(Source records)
- Opening Delimiter -

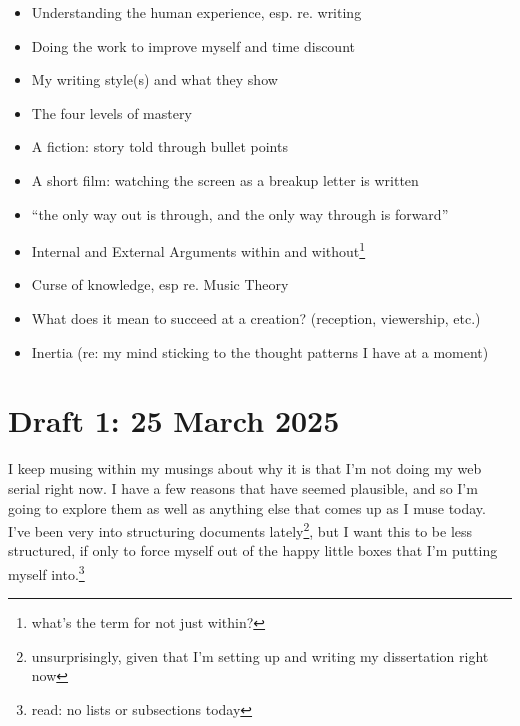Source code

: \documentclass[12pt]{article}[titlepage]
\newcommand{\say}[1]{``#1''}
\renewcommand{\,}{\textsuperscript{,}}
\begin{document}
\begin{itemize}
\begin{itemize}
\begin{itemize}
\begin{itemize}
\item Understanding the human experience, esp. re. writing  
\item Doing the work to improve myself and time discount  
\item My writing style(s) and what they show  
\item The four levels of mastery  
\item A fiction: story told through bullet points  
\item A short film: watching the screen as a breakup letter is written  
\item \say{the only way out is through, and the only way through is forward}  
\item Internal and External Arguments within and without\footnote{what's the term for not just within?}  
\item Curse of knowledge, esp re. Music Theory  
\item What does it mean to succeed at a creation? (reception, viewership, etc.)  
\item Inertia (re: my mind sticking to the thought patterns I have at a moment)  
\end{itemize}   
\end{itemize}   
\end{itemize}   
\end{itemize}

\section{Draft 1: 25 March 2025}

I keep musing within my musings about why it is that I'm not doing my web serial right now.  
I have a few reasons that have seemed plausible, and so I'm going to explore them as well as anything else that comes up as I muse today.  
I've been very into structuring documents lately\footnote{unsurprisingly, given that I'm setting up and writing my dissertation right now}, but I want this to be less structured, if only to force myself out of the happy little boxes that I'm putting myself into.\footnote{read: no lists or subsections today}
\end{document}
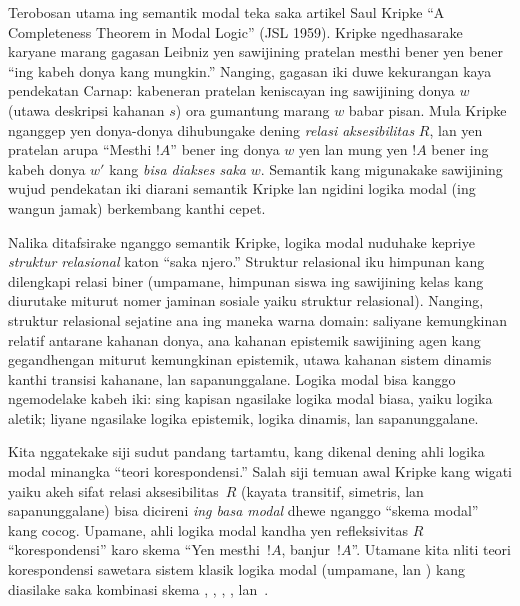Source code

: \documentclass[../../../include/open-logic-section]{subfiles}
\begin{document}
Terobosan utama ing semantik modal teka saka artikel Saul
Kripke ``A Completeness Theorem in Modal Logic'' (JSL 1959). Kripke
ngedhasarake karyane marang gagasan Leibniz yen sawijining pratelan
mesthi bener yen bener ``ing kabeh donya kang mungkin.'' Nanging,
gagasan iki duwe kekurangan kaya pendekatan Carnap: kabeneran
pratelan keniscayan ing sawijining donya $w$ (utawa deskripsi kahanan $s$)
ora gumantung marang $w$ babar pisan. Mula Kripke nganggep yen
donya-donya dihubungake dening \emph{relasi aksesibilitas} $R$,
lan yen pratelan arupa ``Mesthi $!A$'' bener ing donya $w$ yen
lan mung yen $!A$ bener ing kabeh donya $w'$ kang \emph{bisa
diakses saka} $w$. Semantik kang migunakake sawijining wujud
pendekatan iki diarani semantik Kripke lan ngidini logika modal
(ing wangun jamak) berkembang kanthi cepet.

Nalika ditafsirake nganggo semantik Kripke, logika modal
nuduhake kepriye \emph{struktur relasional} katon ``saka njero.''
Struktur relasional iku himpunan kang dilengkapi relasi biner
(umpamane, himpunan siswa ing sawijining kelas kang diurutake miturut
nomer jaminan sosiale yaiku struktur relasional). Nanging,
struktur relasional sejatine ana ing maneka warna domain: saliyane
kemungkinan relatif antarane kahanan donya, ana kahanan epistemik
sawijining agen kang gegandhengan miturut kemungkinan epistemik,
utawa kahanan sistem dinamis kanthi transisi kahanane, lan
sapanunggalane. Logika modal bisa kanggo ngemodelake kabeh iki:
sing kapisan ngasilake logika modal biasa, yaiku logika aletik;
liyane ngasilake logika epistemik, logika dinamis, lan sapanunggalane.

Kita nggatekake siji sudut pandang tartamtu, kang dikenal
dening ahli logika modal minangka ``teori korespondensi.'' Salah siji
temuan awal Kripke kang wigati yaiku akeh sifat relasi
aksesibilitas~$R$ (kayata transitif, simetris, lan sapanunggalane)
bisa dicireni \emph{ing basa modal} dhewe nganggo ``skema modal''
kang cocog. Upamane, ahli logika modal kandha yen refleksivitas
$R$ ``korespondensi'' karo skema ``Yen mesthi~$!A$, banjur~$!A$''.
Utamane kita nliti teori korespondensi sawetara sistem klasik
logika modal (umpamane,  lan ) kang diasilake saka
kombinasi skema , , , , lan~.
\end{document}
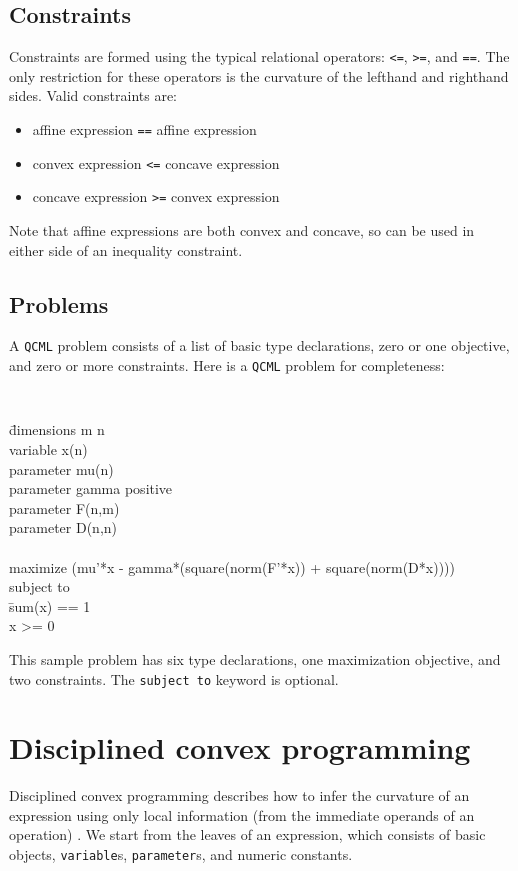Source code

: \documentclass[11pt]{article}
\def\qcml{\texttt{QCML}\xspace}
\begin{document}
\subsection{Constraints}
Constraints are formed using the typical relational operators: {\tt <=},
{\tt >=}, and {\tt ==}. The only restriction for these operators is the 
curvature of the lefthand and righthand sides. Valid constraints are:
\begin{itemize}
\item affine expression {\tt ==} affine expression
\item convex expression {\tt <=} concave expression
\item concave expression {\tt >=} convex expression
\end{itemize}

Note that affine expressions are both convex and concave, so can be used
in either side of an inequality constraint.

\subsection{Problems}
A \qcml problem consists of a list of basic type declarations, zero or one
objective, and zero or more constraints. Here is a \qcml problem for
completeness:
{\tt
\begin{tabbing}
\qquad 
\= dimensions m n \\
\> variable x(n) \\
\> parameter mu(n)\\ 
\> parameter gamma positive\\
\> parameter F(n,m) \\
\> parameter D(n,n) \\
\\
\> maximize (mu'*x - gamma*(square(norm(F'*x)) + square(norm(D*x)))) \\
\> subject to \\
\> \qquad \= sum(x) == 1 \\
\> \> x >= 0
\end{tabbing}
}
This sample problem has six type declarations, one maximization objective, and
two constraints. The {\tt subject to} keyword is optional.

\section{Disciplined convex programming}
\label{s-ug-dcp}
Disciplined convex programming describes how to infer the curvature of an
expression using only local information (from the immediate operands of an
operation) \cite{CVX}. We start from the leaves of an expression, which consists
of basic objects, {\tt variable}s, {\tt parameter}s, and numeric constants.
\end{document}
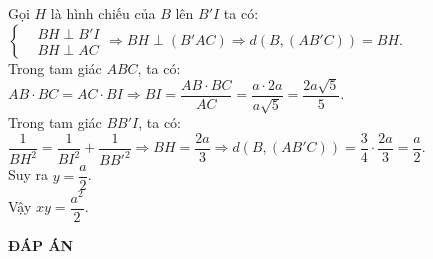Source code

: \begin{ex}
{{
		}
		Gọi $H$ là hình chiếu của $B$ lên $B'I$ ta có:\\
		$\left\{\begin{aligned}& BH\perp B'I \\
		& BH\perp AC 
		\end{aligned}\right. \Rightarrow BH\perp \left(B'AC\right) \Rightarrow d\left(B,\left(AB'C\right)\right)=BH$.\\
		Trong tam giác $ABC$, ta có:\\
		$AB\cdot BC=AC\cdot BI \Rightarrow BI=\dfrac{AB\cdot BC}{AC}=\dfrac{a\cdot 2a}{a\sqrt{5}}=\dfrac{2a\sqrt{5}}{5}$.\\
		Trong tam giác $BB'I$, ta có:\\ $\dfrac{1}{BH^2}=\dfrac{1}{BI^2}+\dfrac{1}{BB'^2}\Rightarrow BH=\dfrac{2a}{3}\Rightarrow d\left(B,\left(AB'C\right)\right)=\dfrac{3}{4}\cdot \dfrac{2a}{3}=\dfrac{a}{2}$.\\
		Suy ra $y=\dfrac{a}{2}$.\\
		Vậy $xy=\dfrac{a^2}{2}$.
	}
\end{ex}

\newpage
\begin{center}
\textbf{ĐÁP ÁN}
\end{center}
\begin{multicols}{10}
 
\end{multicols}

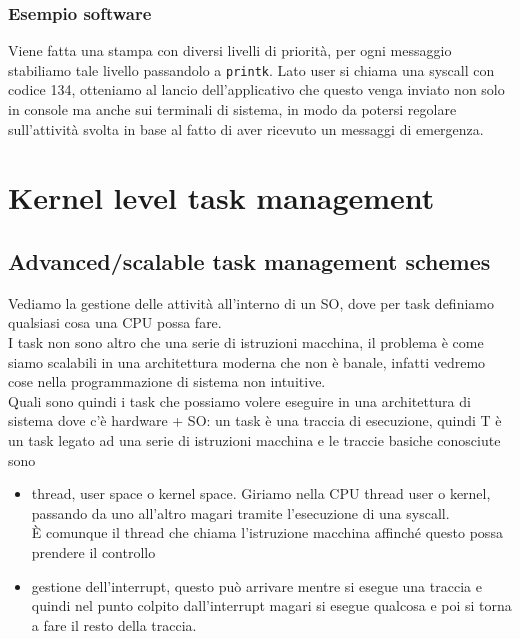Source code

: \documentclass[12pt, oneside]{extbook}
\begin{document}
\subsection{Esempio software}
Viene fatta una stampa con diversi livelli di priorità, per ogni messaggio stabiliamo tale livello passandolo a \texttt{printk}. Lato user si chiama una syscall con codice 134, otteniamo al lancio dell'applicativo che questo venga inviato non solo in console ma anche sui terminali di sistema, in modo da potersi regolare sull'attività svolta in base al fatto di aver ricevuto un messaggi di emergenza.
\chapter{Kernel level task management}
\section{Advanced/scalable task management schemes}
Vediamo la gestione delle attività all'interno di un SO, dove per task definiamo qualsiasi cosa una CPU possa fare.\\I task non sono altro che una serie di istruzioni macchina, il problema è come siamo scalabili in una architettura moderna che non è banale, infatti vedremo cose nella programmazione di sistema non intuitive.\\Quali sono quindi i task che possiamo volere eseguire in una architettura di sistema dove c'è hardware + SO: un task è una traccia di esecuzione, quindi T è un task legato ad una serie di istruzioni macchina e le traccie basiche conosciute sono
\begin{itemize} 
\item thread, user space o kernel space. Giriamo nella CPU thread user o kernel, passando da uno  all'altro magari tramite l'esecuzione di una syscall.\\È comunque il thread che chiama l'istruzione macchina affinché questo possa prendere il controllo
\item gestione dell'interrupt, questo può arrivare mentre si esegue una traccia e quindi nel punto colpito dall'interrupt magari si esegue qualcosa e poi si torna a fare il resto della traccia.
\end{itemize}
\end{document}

- Closing Delimiter -

The answer must consist solely of the lines from the first line of the data through the line containing "I keep musing", inclusive, reproduced exactly and without pictures.

-- Exercise output --
Source code

: \documentclass[12pt]{article}[titlepage]
\newcommand{\say}[1]{``#1''}
\renewcommand{\,}{\textsuperscript{,}}
\begin{document}
\begin{itemize}
\begin{itemize}
\begin{itemize}
\begin{itemize}
\item Understanding the human experience, esp. re. writing  
\item Doing the work to improve myself and time discount  
\item My writing style(s) and what they show  
\item The four levels of mastery  
\item A fiction: story told through bullet points  
\item A short film: watching the screen as a breakup letter is written  
\item \say{the only way out is through, and the only way through is forward}  
\item Internal and External Arguments within and without\footnote{what's the term for not just within?}  
\item Curse of knowledge, esp re. Music Theory  
\item What does it mean to succeed at a creation? (reception, viewership, etc.)  
\item Inertia (re: my mind sticking to the thought patterns I have at a moment)  
\end{itemize}   
\end{itemize}   
\end{itemize}   
\end{itemize}

\section{Draft 1: 25 March 2025}

I keep musing within my musings about why it is that I'm not doing my web serial right now.  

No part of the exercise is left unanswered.